MATERIALS PROVIDED below:

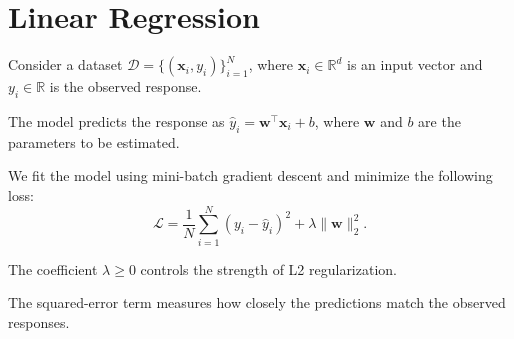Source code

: \documentclass[11pt]{article}
\begin{document}
\section{Linear Regression}

Consider a dataset $\mathcal{D}=\{(\mathbf{x}_i,y_i)\}_{i=1}^{N}$,
where $\mathbf{x}_i \in \mathbb{R}^{d}$ is an input vector and
$y_i \in \mathbb{R}$ is the observed response.

The model predicts the response as
$\hat{y}_i=\mathbf{w}^{\top}\mathbf{x}_i+b$,
where $\mathbf{w}$ and $b$ are the parameters to be estimated.

We fit the model using mini-batch gradient descent and minimize
the following loss:
\[
\mathcal{L}
= \frac{1}{N}\sum_{i=1}^{N}
\left(y_i-\hat{y}_i\right)^2
+ \lambda\|\mathbf{w}\|_2^2.
\]

The coefficient $\lambda \geq 0$ controls the strength of L2 regularization.

The squared-error term measures how closely the predictions match
the observed responses.
\end{document}
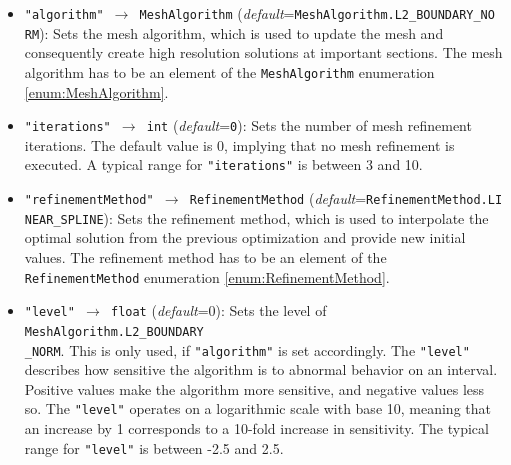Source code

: \documentclass[12pt]{article}
\begin{document}
\begin{mdframed}[backgroundcolor=gray!10, roundcorner=10pt,
		linewidth=1pt]

	\begin{itemize}

		\label{flag:MeshAlgorithm}
		\item \texttt{"algorithm" $\rightarrow$ MeshAlgorithm}
		      (\emph{default}=\texttt{MeshAlgorithm.L2\_BOUNDARY\_NO\\RM}): Sets the
		      mesh algorithm, which is used to update the mesh and
		      consequently create high
		      resolution solutions at important sections. The mesh
		      algorithm has to be an
		      element of the \texttt{MeshAlgorithm} enumeration
		      \eqref{enum:MeshAlgorithm}.

		      \label{flag:meshIterations}
		\item \texttt{"iterations" $\rightarrow$ int}
		      (\emph{default}=\texttt{0}): Sets the number of mesh
		      refinement iterations. The
		      default value is 0, implying that no mesh refinement is
		      executed.
		      A typical range for \texttt{"iterations"} is between
		      3 and 10.

		      \label{flag:RefinementMethod}
		\item \texttt{"refinementMethod" $\rightarrow$
			      RefinementMethod}
		      (\emph{default}=\texttt{RefinementMethod.LI}
		      \texttt{NEAR\_SPLINE}): Sets the
		      refinement method, which is used to interpolate the
		      optimal solution from the
		      previous optimization and provide new initial values. The
		      refinement method has
		      to be an element of the \texttt{RefinementMethod}
		      enumeration
		      \eqref{enum:RefinementMethod}.

		      \label{flag:meshLevel}
		\item \texttt{"level" $\rightarrow$ float}
		      (\emph{default}=0): Sets
		      the level of \texttt{MeshAlgorithm.L2\_BOUNDARY\\\_NORM}.
		      This is only used, if
		      \texttt{"algorithm"} is set accordingly. The
		      \texttt{"level"} describes
		      how sensitive the algorithm is to abnormal behavior on an
		      interval. Positive
		      values make the algorithm more sensitive, and negative
		      values less so. The
		      \texttt{"level"} operates on a logarithmic scale with
		      base 10, meaning that
		      an increase by 1 corresponds to a 10-fold increase in
		      sensitivity. The typical
		      range for \texttt{"level"} is between -2.5 and 2.5.


\end{itemize}
\end{mdframed}
\end{document}
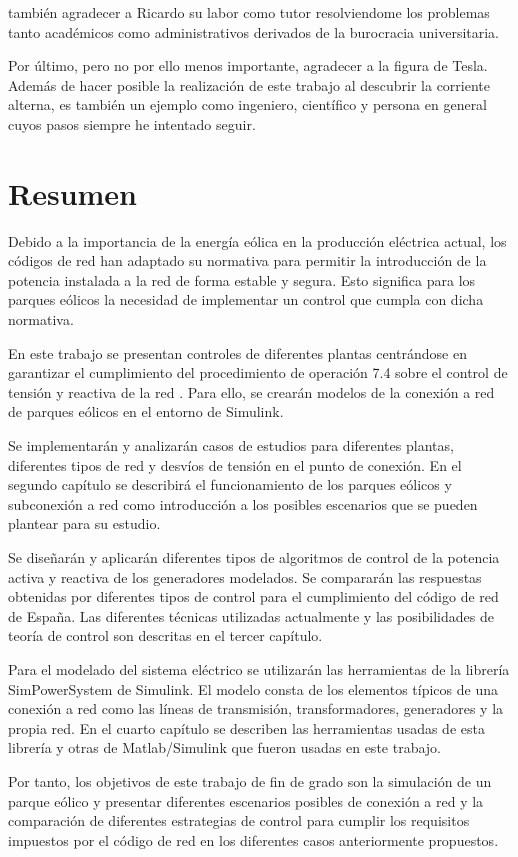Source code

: \documentclass{book}
\begin{document}
tambi\'en agradecer a Ricardo su labor como tutor resolviendome los problemas tanto acad\'emicos como administrativos derivados de la burocracia universitaria. 

Por \'ultimo, pero no por ello menos importante, agradecer a la figura de Tesla. Adem\'as de hacer posible la realizaci\'on de este trabajo al descubrir la corriente alterna, es tambi\'en un ejemplo como ingeniero, cient\'ifico y persona en general cuyos pasos siempre he intentado seguir.

\chapter*{Resumen}

Debido a la importancia de la energ\'ia e\'olica en la producci\'on el\'ectrica actual, los c\'odigos de red han adaptado su normativa para permitir la introducci\'on de la potencia instalada a la red de forma estable y segura. Esto significa para los parques e\'olicos la necesidad de implementar un control que cumpla con dicha normativa. \par
En este trabajo se presentan controles de diferentes plantas centr\'andose en garantizar el cumplimiento del procedimiento de operaci\'on 7.4 sobre el control de tensi\'on y reactiva de la red \cite{PO74}. Para ello, se crear\'an modelos de la conexi\'on a red de parques e\'olicos en el entorno de Simulink. \par
Se implementar\'an y analizar\'an casos de estudios para diferentes plantas, diferentes tipos de red y desv\'ios de tensi\'on en el punto de conexi\'on. En el segundo cap\'itulo se describir\'a el funcionamiento de los parques e\'olicos y subconexi\'on a red como introducci\'on a los posibles escenarios que se pueden plantear para su estudio. \par
Se diseñar\'an y aplicar\'an diferentes tipos de algoritmos de control de la potencia activa y reactiva de los generadores modelados. Se comparar\'an las respuestas obtenidas por diferentes tipos de control para el cumplimiento del c\'odigo de red de España. Las diferentes t\'ecnicas utilizadas actualmente y las posibilidades de teor\'ia de control son descritas en el tercer cap\'itulo. \par
Para el modelado del sistema el\'ectrico se utilizar\'an las herramientas de la librer\'ia SimPowerSystem de Simulink. El modelo consta de los elementos t\'ipicos de una conexi\'on a red como las l\'ineas de transmisi\'on, transformadores, generadores y la propia red. En el cuarto cap\'itulo se describen las herramientas usadas de esta librer\'ia y otras de Matlab/Simulink que fueron usadas en este trabajo. \par
Por tanto, los objetivos de este trabajo de fin de grado son la simulaci\'on de un parque e\'olico y presentar diferentes escenarios posibles de conexi\'on a red y la comparaci\'on de diferentes estrategias de control para cumplir los requisitos impuestos por el c\'odigo de red en los diferentes casos anteriormente propuestos. \par
\end{document}
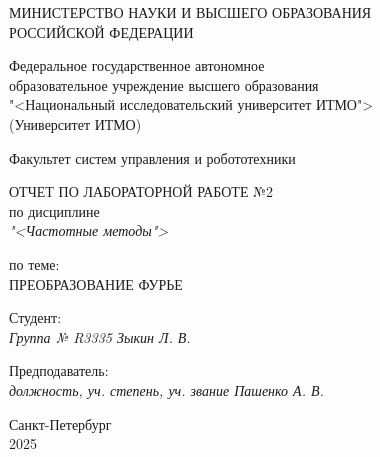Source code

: \thispagestyle{empty}

\begin{center}
    МИНИСТЕРСТВО НАУКИ И ВЫСШЕГО ОБРАЗОВАНИЯ \\ РОССИЙСКОЙ ФЕДЕРАЦИИ

    \vspace{20pt}

    Федеральное государственное автономное \\ образовательное учреждение высшего образования \\
    "<Национальный исследовательский университет ИТМО"> \\
    (Университет ИТМО)

    \vspace{20pt}

    Факультет систем управления и робототехники
\end{center}

\vfill

\begin{center}
    ОТЧЕТ ПО ЛАБОРАТОРНОЙ РАБОТЕ №2\\  
    по дисциплине \\
    \textit{"<Частотные методы">}

    \vspace{20pt}

    по теме: \\
    \uppercase{Преобразование Фурье}
\end{center}

\vfill

    \noindent Студент: \\
    \textit{Группа № R3335 \hfill Зыкин Л. В.}

    \vspace{20pt}

    \noindent Предподаватель: \\
    \textit{должность, уч. степень, уч. звание \hfill Пашенко А. В.}

\vfill

\begin{center}
    Санкт-Петербург \\ 2025
\end{center}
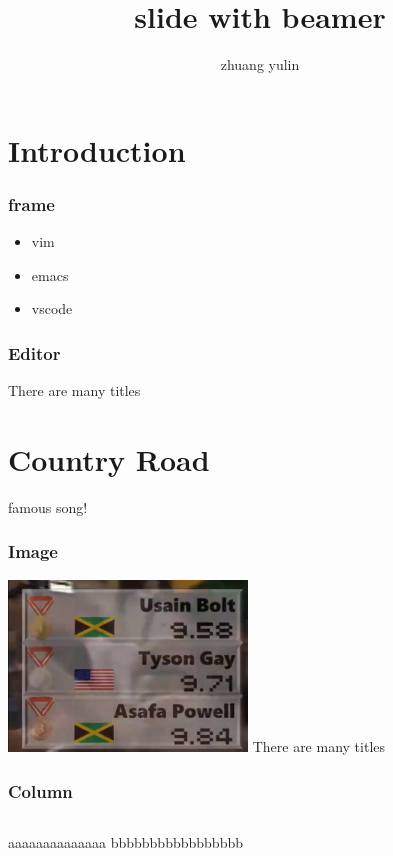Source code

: \documentclass{beamer}
\title{slide with beamer}
\author{zhuang yulin}
\begin{document}
\maketitle

\section{Introduction}

    \begin{frame}
        \frametitle{frame}
        \begin{itemize}
        \item vim \pause
        \item emacs \pause
        \item vscode \pause
        \end{itemize}
    \end{frame}

    \begin{frame}
        \frametitle{Editor}
        There are many titles
    \end{frame}


\section{Country Road}
    famous song!

    \begin{frame}
        \frametitle{Image}
        \includegraphics[width=2.5in]{bolt.png}
        There are many titles
    \end{frame}

    \begin{frame}
        \frametitle{Column}
        \begin{columns}
            aaaaaaaaaaaaaa
            bbbbbbbbbbbbbbbbb
        \end{columns}
    \end{frame}
\end{document}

End of MATERIALS PROVIDED.

Show, from the material above, each line that includes the string "used".

**SOLUTION BELOW**
		      mesh algorithm, which is used to update the mesh and
		      refinement method, which is used to interpolate the
		      This is only used, if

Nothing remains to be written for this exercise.